YILDIRAY ÇİÇEK / TÜRKGÜN
28 Mayıs akşamı seçim sonuçları belli olduktan sonra Cumhurbaşkanı Sayın Erdoğan’ın “14 Mayıs seçiminin de 28 Mayıs seçiminin de galibi 85 milyon vatandaşımızın tamamıdır. Biz ‘öyle bir kazanacağız ki kimse kaybetmeyecek’ demiştik. Öyleyse bugün kazanan sadece Türkiye’dir” açıklaması ve Sayın Devlet Bahçeli’nin “Bugün 85 milyon Türk vatandaşının tamamı kazanmıştır” değerlendirmesi sonrası sosyal medya hesabımdan “Seçimlerin kazananı Türkiye'dir. Öyle de olmalıdır. Kılıçdaroğlu'na oy verenler için de (PKK, FETÖ ve benzeri vatan hainleri hariç) oy verme gerekçelerini de iyi anlamak ve yeni dönemde onlara dokunan adımları atmak ve çözümleri hayata geçirmek lazımdır.
Bu toplumsal bir ihtiyaçtır.
İşte o zaman "Kazanan Türkiye oldu" yaklaşımı daha anlamlı olacaktır.
Artık ülkenin temel meselelerine yönelmek, çözümleri hayata geçirmek toplumun gerginliğini de alacaktır.
Makul gerekçelerle Kılıçdaroğlu'na oy vermiş vatandaşlarımızı aşağılayan, öteleyen hiçbir söyleme girilmemeli!

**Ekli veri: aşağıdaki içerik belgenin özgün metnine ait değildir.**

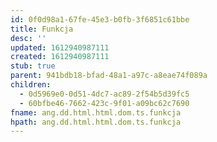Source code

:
 ```yaml
---
id: 0f0d98a1-67fe-45e3-b0fb-3f6851c61bbe
title: Funkcja
desc: ''
updated: 1612940987111
created: 1612940987111
stub: true
parent: 941bdb18-bfad-48a1-a97c-a8eae74f089a
children:
  - 0d5969e0-0d51-4dc7-ac89-2f54b5d39fc5
  - 60bfbe46-7662-423c-9f01-a09bc62c7690
fname: ang.dd.html.html.dom.ts.funkcja
hpath: ang.dd.html.html.dom.ts.funkcja
---
```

Ama Atatürk'ün partisi CHP'yi PKK/Kandil/Demirtaş ile eş değer hâle getiren, milli ve manevi konularda her pespayeliği hayata geçiren Kılıçdaroğlu ve kadrosu bunun hesabını vermelidir. Bu sonuçla Atatürk'ün mirasına uygun CHP'yi meydana getirecek Atatürkçü CHP'liler olacaktır.” şeklinde bir yorumda bulunmuştum.
Elbette Türk siyasetinde CHP merkezli gelişmeleri yine takip edeceğiz. Çünkü o da memleket meselesi olmuş durumdadır ama artık seçimler geride kaldı. Seçim merkezli tartışmalardan sıyrılarak ülkenin temel sorunlarına odaklanmak ülkenin aciliyeti durumundadır. Cumhurbaşkanı Erdoğan seçimlerden yine güven tazeleyerek çıktı ve yeni hükümet kabinesini kurarak yoluna devam ediyor. Türk milletinin iradesi de TBMM’deki çoğunluğu yine Cumhur İttifakı’na vererek büyük sorumluluk yükledi.
Türkiye’nin çözüme kavuşturulması ve mücadele etmesi gereken öncelikleri sırada beklemektedir.
Ekonomide iyileştirme adımları, hayat pahalılığı ve enflasyonla mücadele…
Irak, Suriye ve Türkiye merkezli devam eden terörle mücadele…
Seçimlerde halkın duyarlılığını bir kez daha hatırlattığı sığınmacılar meselesinde çözüm…
Hükümet bu konularda çözüme yönelik adımlar atar ve mücadelesini sürdürürse toplum büyük oranda rahatlayacaktır. Seçim öncesi hangi vatandaşa mikrofon uzatılırsa en çok değindikleri konular bunlardan oluşuyordu.
Çözüm ve mücadele odaklı hükümet/Cumhur İttifakı, bu sorumluluğun gereklerini yerine getirecektir. Zaten seçimleri kazanma artısı da bu manada duyulan güvenin sonucudur.
Makul-mantıklı her muhalif seçmenin talepleri de aynı zamanda zaten Türkiye’nin talebidir. Ekonomik sıkıntılar, Suriye, Afganistan ve Pakistan’dan gelen aşırı sığınmacı yükü sadece muhaliflerin değil, iktidara oy verenlerin de meselesidir.
Türk milletinin canını acıtan terör meselesi de vatanını, bayrağını ve milletini seven herkesin meselesidir.
Ülkemizin temel meselelerinde ve insanımızın temel ihtiyaçlarında ortaya konacak tüm müspet adımlar sonrası kazanan Türkiye olacaktır.
Türkiye birçok alanda yerli ve milli üretimlerle bağımsızlık sahasını genişletiyor ve dünya genelinde itibar çıtasını yükseltmiş durumdadır. Türk dünyasıyla kurulan ahenkli iş birliği ise yarınlar için umut vericidir. Mevcutta meselelerimiz var, sıkıntılarımız var, eksikliklerimiz var. Artık hepsini aşma ve çözüme kavuşturma zamanıdır.